The girls sit and judge each other on walks, their past photos, etc. It’s pretty tame for the most part because no one is saying what we see at home which is: Allison’s walk sucks, Laura’s too short and very average, Angelea should wear foundation ALWAYS, Dominique should be at home with her tiny new baby, and Haggis is like a 47 year old sun-damaged mom with teenagers who tries to dress hot to seduce her son’s soccer team friends. Observe.
Miss J asks the bombshell question on “Which girl doesn’t deserve to be here?” Once again, Laura, Lisa, and Allison refuse to play along and it seems like this poor attempt at starting a catfight is failing. Dominique must sense our boredom at home because she points out that Angelea is lacking in the confidence necessary to be an All-Star.
Now, being a normal person of sound (ish) mind and a basic grasp on reality, this doesn’t seem like too big of an offense to me. That time in high school when this wannabe girl told all my friends that I hated them and faked a note from me to her saying as such? That was a much bigger offense. It was straight up Mean Girls in 1999 for like two weeks. I digress.

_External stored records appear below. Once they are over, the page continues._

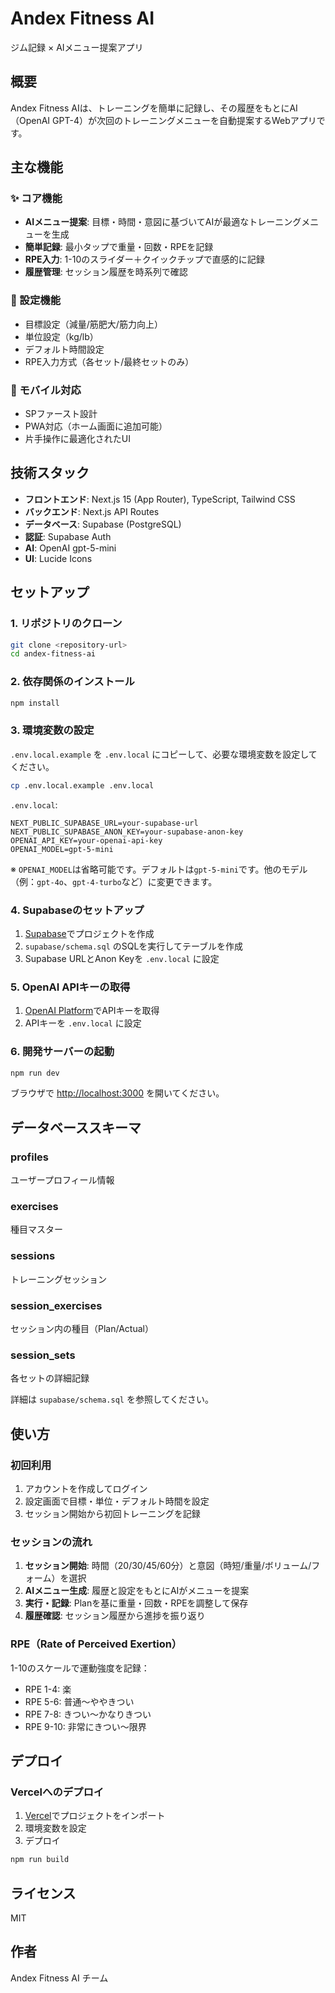 # Andex Fitness AI

ジム記録 × AIメニュー提案アプリ

## 概要

Andex Fitness AIは、トレーニングを簡単に記録し、その履歴をもとにAI（OpenAI GPT-4）が次回のトレーニングメニューを自動提案するWebアプリです。

## 主な機能

### ✨ コア機能

- **AIメニュー提案**: 目標・時間・意図に基づいてAIが最適なトレーニングメニューを生成
- **簡単記録**: 最小タップで重量・回数・RPEを記録
- **RPE入力**: 1-10のスライダー＋クイックチップで直感的に記録
- **履歴管理**: セッション履歴を時系列で確認

### 🎯 設定機能

- 目標設定（減量/筋肥大/筋力向上）
- 単位設定（kg/lb）
- デフォルト時間設定
- RPE入力方式（各セット/最終セットのみ）

### 📱 モバイル対応

- SPファースト設計
- PWA対応（ホーム画面に追加可能）
- 片手操作に最適化されたUI

## 技術スタック

- **フロントエンド**: Next.js 15 (App Router), TypeScript, Tailwind CSS
- **バックエンド**: Next.js API Routes
- **データベース**: Supabase (PostgreSQL)
- **認証**: Supabase Auth
- **AI**: OpenAI gpt-5-mini
- **UI**: Lucide Icons

## セットアップ

### 1. リポジトリのクローン

```bash
git clone <repository-url>
cd andex-fitness-ai
```

### 2. 依存関係のインストール

```bash
npm install
```

### 3. 環境変数の設定

`.env.local.example` を `.env.local` にコピーして、必要な環境変数を設定してください。

```bash
cp .env.local.example .env.local
```

`.env.local`:

```
NEXT_PUBLIC_SUPABASE_URL=your-supabase-url
NEXT_PUBLIC_SUPABASE_ANON_KEY=your-supabase-anon-key
OPENAI_API_KEY=your-openai-api-key
OPENAI_MODEL=gpt-5-mini
```

※ `OPENAI_MODEL`は省略可能です。デフォルトは`gpt-5-mini`です。他のモデル（例：`gpt-4o`、`gpt-4-turbo`など）に変更できます。

### 4. Supabaseのセットアップ

1. [Supabase](https://supabase.com)でプロジェクトを作成
2. `supabase/schema.sql` のSQLを実行してテーブルを作成
3. Supabase URLとAnon Keyを `.env.local` に設定

### 5. OpenAI APIキーの取得

1. [OpenAI Platform](https://platform.openai.com)でAPIキーを取得
2. APIキーを `.env.local` に設定

### 6. 開発サーバーの起動

```bash
npm run dev
```

ブラウザで [http://localhost:3000](http://localhost:3000) を開いてください。

## データベーススキーマ

### profiles

ユーザープロフィール情報

### exercises

種目マスター

### sessions

トレーニングセッション

### session_exercises

セッション内の種目（Plan/Actual）

### session_sets

各セットの詳細記録

詳細は `supabase/schema.sql` を参照してください。

## 使い方

### 初回利用

1. アカウントを作成してログイン
2. 設定画面で目標・単位・デフォルト時間を設定
3. セッション開始から初回トレーニングを記録

### セッションの流れ

1. **セッション開始**: 時間（20/30/45/60分）と意図（時短/重量/ボリューム/フォーム）を選択
2. **AIメニュー生成**: 履歴と設定をもとにAIがメニューを提案
3. **実行・記録**: Planを基に重量・回数・RPEを調整して保存
4. **履歴確認**: セッション履歴から進捗を振り返り

### RPE（Rate of Perceived Exertion）

1-10のスケールで運動強度を記録：

- RPE 1-4: 楽
- RPE 5-6: 普通〜ややきつい
- RPE 7-8: きつい〜かなりきつい
- RPE 9-10: 非常にきつい〜限界

## デプロイ

### Vercelへのデプロイ

1. [Vercel](https://vercel.com)でプロジェクトをインポート
2. 環境変数を設定
3. デプロイ

```bash
npm run build
```

## ライセンス

MIT

## 作者

Andex Fitness AI チーム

Angelea clearly takes this criticism to heart and ends up fighting with the other four because “Don’t nobody know her story,” and “we don’t know nothing about her.” While valid points, I’m confused for a couple of reasons. First, it seems like the other four are basically saying how much they like her and how great she is but Angelea takes it as an attack. The hell? Second, WHY CAN NO ONE STRING A SENTENCE TOGETHER ON THIS SHOW? LISTEN TO YOURSELVES. GO BACK TO SCHOOL. READ A FUCKING BOOK. READ A NEWSPAPER. READ A MAGAZINE. AT THE VERY LEAST, READ A CEREAL BOX. God damn it.
So Angelea is off crying now and Miss J comes over. He lets her vent for a few minutes but frankly, I’m not listening because I’m terrified Little Miss J is about to pay me an unannounced visit.

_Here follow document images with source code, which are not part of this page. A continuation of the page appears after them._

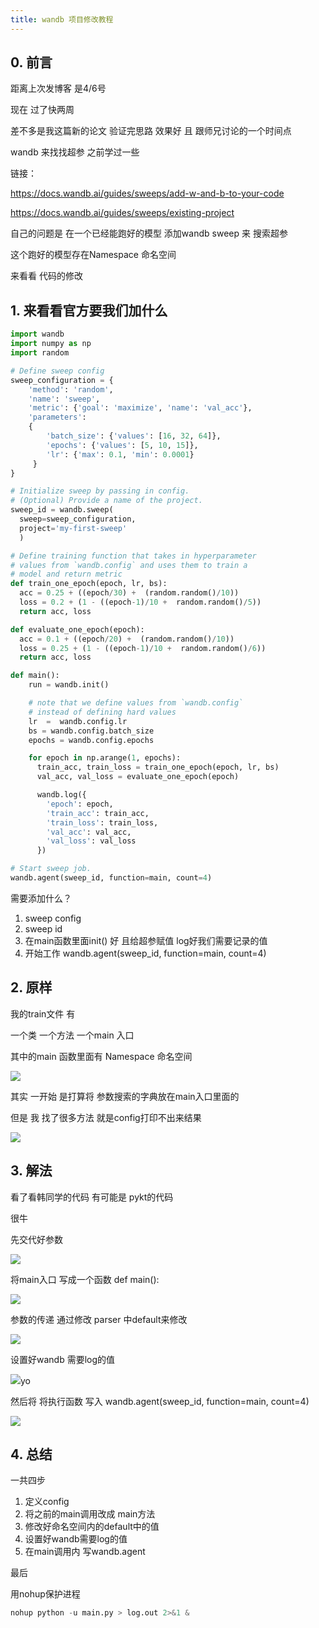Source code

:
 ```yaml
---
title: wandb 项目修改教程
---
```


## 0. 前言

距离上次发博客 是4/6号

现在 过了快两周 

差不多是我这篇新的论文 验证完思路 效果好 且 跟师兄讨论的一个时间点

wandb 来找找超参 之前学过一些



链接：

https://docs.wandb.ai/guides/sweeps/add-w-and-b-to-your-code

https://docs.wandb.ai/guides/sweeps/existing-project



自己的问题是 在一个已经能跑好的模型 添加wandb sweep 来 搜索超参

这个跑好的模型存在Namespace 命名空间 

来看看 代码的修改

## 1. 来看看官方要我们加什么

```python
import wandb
import numpy as np 
import random

# Define sweep config
sweep_configuration = {
    'method': 'random',
    'name': 'sweep',
    'metric': {'goal': 'maximize', 'name': 'val_acc'},
    'parameters': 
    {
        'batch_size': {'values': [16, 32, 64]},
        'epochs': {'values': [5, 10, 15]},
        'lr': {'max': 0.1, 'min': 0.0001}
     }
}

# Initialize sweep by passing in config. 
# (Optional) Provide a name of the project.
sweep_id = wandb.sweep(
  sweep=sweep_configuration, 
  project='my-first-sweep'
  )

# Define training function that takes in hyperparameter 
# values from `wandb.config` and uses them to train a 
# model and return metric
def train_one_epoch(epoch, lr, bs): 
  acc = 0.25 + ((epoch/30) +  (random.random()/10))
  loss = 0.2 + (1 - ((epoch-1)/10 +  random.random()/5))
  return acc, loss

def evaluate_one_epoch(epoch): 
  acc = 0.1 + ((epoch/20) +  (random.random()/10))
  loss = 0.25 + (1 - ((epoch-1)/10 +  random.random()/6))
  return acc, loss

def main():
    run = wandb.init()

    # note that we define values from `wandb.config`  
    # instead of defining hard values
    lr  =  wandb.config.lr
    bs = wandb.config.batch_size
    epochs = wandb.config.epochs

    for epoch in np.arange(1, epochs):
      train_acc, train_loss = train_one_epoch(epoch, lr, bs)
      val_acc, val_loss = evaluate_one_epoch(epoch)

      wandb.log({
        'epoch': epoch, 
        'train_acc': train_acc,
        'train_loss': train_loss, 
        'val_acc': val_acc, 
        'val_loss': val_loss
      })

# Start sweep job.
wandb.agent(sweep_id, function=main, count=4)
```

需要添加什么？

1. sweep config
2. sweep id
3. 在main函数里面init() 好 且给超参赋值 log好我们需要记录的值
4. 开始工作 wandb.agent(sweep_id, function=main, count=4)

## 2. 原样

我的train文件 有 

一个类 一个方法 一个main 入口

其中的main 函数里面有 Namespace 命名空间

![](https://pic1.imgdb.cn/item/6441f00d0d2dde5777b20b1c.png)

其实 一开始 是打算将 参数搜索的字典放在main入口里面的

但是 我 找了很多方法 就是config打印不出来结果 

![](https://pic1.imgdb.cn/item/6441f00e0d2dde5777b20bab.png)

## 3. 解法

看了看韩同学的代码 有可能是 pykt的代码

很牛 

先交代好参数

![](https://pic1.imgdb.cn/item/6441f0f20d2dde5777b316c3.png)

将main入口 写成一个函数 def main():

![](https://pic1.imgdb.cn/item/6441f0f20d2dde5777b3170c.png)

参数的传递 通过修改 parser 中default来修改

![](https://pic1.imgdb.cn/item/6441f00e0d2dde5777b20bda.png)

设置好wandb 需要log的值

![](https://pic1.imgdb.cn/item/6441f0f20d2dde5777b316ec.png)yo

然后将 将执行函数 写入 wandb.agent(sweep_id, function=main, count=4)

![](https://pic1.imgdb.cn/item/6441f00e0d2dde5777b20bfc.png)

## 4. 总结

一共四步

1. 定义config
2.  将之前的main调用改成 main方法
3. 修改好命名空间内的default中的值
4. 设置好wandb需要log的值
5. 在main调用内 写wandb.agent

最后 

用nohup保护进程

```python
nohup python -u main.py > log.out 2>&1 &
```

Angelea finally comes back inside but the drama has subsided. In the end, Allison is voted as the weakest of the bunch and Laura is selected as the one with most potential as an All-Star. Is Most Potential code for Most Illiterate? Because Laura just told me she’s the “Most Toughest” of the bunch. Commence head banging against wall now.
The prize turns out to be something everyone gets to participate in, where Greece’s famous socialite Twihard will take them out on a boat for the day and out partying at night, Real Housewives of Crete style. Twihard is emaciated and has meth hair so I’m going to venture she’s on the wrong side of 40 and lacking in nose cartilage.
So after a day of swimming, the girls and Twihard the Drunk go out to a club. Twihard wants everyone to drink shots, which I can relate because I’m totally that girl at the bar after a screwdriver or two who feels the need to saturate everyone with tequila. That being said, it may be time for Twihard to pack it in because it’s not a good look for anyone past 25. But who cares about Twihard the Drunk when the real problem is that no one brought blotting papers and I want to fry an egg on Laura’s face.
Another Tyra Mail rolls in but this time it’s only a picture. The girls deduce, in the loosest sense of the word, that they’ll be doing a beauty shot as grecian statues or painted gold. Wrong and wrong. Today, Jay explains they will be using fashion accessories to recreate Olympic sports. Uncle Pervy will be photographing today so the pressure is on since he’s a panel judge as well.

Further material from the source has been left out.